Well, Trogdor WAS a man, he was a Dragon-Man... No he's just a dragon.... but he is still TROGDOR!!!!!!!!!!!!!!!!!!!!!!!!!!!!


----------



## Lackhand (Dec 19, 2007)

Note that the crushing damage is very little: as I recall, doesn't a fire elemental weigh something like Small: 1 pound, Medium: 2 pounds, Large: 4 pounds, Huge: 8 pounds, Gargantuan: 16 pounds?

So, no damage, much shrugging. It's like being softly bludgeoned to death with feathers.


----------



## Evilhalfling (Dec 19, 2007)

> Races and Classes--I has it!




I don't - my FLGS apparently sold out by 6pm last night when I called them.  Yes, I could get it somewhere else, but Im morally opposed to buying outside gaming stores. Now Im on hold for their second shipment. 

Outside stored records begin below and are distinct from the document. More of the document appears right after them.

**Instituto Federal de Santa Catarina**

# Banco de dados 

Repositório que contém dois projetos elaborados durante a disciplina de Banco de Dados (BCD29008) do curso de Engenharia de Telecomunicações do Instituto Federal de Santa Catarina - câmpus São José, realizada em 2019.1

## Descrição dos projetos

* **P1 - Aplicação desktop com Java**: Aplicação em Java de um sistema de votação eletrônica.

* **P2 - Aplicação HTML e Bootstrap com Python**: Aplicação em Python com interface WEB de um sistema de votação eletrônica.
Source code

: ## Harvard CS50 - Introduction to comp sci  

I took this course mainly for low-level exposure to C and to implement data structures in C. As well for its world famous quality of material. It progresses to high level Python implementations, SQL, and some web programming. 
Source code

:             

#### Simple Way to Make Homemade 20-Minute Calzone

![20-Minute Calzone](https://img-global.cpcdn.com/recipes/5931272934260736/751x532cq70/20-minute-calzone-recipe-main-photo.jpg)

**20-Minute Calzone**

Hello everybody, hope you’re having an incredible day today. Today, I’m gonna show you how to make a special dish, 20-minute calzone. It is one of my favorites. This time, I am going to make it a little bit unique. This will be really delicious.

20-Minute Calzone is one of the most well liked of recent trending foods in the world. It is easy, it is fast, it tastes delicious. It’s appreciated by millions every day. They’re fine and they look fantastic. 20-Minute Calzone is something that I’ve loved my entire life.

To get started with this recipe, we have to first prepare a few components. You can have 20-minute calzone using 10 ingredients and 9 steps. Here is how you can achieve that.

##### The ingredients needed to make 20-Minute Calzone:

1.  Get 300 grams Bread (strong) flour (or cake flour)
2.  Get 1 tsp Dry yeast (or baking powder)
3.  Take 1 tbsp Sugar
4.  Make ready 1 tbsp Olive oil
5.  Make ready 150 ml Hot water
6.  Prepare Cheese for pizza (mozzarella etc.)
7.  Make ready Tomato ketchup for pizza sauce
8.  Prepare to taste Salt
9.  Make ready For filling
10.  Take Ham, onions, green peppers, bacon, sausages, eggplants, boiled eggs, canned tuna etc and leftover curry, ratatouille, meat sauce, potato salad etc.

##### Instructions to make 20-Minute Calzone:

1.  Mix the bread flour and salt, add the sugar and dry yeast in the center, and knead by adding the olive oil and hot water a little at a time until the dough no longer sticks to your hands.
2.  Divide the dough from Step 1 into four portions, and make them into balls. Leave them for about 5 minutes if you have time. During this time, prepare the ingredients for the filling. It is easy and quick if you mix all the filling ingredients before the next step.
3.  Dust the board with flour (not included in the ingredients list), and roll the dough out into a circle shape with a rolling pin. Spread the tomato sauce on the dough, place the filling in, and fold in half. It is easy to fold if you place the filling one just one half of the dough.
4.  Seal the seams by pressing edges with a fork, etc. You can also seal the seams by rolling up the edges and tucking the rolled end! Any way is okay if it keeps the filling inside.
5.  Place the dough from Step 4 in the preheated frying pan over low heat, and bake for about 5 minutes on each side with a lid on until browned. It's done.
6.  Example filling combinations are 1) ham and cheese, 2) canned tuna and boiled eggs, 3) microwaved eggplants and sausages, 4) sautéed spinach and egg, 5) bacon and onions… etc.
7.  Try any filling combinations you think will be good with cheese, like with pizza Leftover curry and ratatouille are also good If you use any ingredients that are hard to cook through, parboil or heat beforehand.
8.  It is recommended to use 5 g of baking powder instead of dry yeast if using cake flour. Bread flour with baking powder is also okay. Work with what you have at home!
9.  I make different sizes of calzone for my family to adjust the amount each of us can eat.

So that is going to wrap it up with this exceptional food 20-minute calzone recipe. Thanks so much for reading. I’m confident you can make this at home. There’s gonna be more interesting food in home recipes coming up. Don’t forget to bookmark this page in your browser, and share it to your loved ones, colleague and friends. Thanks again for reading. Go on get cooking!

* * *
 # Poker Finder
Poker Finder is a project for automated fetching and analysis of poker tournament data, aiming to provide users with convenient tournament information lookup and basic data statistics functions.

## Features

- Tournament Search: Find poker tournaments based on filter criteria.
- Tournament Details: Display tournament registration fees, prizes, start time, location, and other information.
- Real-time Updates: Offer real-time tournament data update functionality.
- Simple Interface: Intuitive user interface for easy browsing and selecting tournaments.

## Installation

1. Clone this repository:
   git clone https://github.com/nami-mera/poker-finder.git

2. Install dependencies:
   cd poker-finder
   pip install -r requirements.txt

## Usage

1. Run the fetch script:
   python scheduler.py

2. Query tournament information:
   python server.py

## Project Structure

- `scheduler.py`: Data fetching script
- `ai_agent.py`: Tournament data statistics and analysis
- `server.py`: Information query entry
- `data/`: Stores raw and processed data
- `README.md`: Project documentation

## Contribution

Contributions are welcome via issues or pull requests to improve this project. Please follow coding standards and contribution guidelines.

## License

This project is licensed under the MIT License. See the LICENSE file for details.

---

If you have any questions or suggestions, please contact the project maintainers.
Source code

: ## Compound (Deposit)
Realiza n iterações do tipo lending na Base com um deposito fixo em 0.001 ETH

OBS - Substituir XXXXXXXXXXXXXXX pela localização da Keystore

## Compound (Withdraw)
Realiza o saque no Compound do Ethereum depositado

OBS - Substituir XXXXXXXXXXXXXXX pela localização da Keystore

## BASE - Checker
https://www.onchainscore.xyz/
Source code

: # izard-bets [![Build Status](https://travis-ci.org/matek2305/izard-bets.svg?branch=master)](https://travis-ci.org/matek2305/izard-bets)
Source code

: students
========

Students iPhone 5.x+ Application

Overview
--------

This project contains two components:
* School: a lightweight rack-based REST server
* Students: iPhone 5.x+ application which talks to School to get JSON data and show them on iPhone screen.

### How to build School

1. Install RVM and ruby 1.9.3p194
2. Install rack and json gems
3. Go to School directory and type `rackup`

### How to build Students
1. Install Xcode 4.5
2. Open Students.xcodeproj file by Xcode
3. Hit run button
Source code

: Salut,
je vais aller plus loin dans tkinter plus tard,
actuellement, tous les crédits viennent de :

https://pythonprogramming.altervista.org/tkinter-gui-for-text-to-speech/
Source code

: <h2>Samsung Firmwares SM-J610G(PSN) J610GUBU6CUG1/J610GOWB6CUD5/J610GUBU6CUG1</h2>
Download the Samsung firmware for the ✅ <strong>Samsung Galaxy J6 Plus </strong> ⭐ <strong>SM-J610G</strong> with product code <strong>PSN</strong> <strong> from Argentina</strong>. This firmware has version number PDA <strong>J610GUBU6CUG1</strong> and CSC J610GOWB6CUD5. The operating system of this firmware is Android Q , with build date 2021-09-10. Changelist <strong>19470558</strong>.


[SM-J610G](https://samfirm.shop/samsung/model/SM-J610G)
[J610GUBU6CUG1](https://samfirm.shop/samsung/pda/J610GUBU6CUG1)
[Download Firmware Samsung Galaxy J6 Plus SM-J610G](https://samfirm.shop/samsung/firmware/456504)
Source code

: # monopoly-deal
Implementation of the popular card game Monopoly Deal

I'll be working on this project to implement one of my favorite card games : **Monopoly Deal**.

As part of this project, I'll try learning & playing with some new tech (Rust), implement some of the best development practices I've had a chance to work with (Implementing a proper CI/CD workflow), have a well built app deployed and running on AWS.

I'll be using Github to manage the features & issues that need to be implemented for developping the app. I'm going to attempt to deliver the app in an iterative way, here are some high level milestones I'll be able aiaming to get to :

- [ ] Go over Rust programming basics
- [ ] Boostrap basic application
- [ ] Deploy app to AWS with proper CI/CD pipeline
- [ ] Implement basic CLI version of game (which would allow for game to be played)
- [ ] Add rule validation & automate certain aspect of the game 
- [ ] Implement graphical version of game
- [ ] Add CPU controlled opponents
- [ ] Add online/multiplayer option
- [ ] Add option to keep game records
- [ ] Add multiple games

I'll continue to read the exerpts here, and see if the wave of option changes, I felt burned on complete Psion, the prerelease opinion was positive, but it swung the other way in the following weeks. Lets see how this book fares.


----------



## Evilhalfling (Dec 19, 2007)

Khuxan said:
			
		

> Types exist independent of class - you can get reptilian aberrations, mammalian aberrations, and so on. By the same token, I could say: dragonborn are humanoids, not reptiles.
> 
> Yuan-ti, dragonborn and dragons have reptilian and mammalian features. Yuan-ti and dragonborn have breasts despite their reptilian features, dragons do not have breasts despite their mammalian features.




So is this why Bibblioboop the goddess of the Kuo-toa has breasts?  That's bugged me for a long while.  (1st ed dieties & demigods artwork)


----------



## SCMrks (Dec 19, 2007)

I got the book last night and looked through it some, mostly looking at the art which is good. Some of my observations are:

You can tell halflings apart from humans because halflings now have corn rows and braids.
Dragonborn do not have tails but Tieflings have huge tails.
Dragonborn seem to add wings to their outfits. Some of the Dragonborn pictures have wings that look like kites or gliders attached to them. I think they are made and not real wings because it looks like they have stitches and seams in them.
I counted 33 pictures of females of which 16 have outfits that expose their midsection. Just on observation, I know sex sells better than practicallity.
Most weapons look impractical and cartoonish by being oversized.
I was wondering what that one suit of dwarven armor reminded me of and an earlier poster mentioned it, voltron dwarf.
There is a great picture of a female elf warlock in the forest that makes me think the fey pact warlock will be a druid substitute until PHB2 comes out.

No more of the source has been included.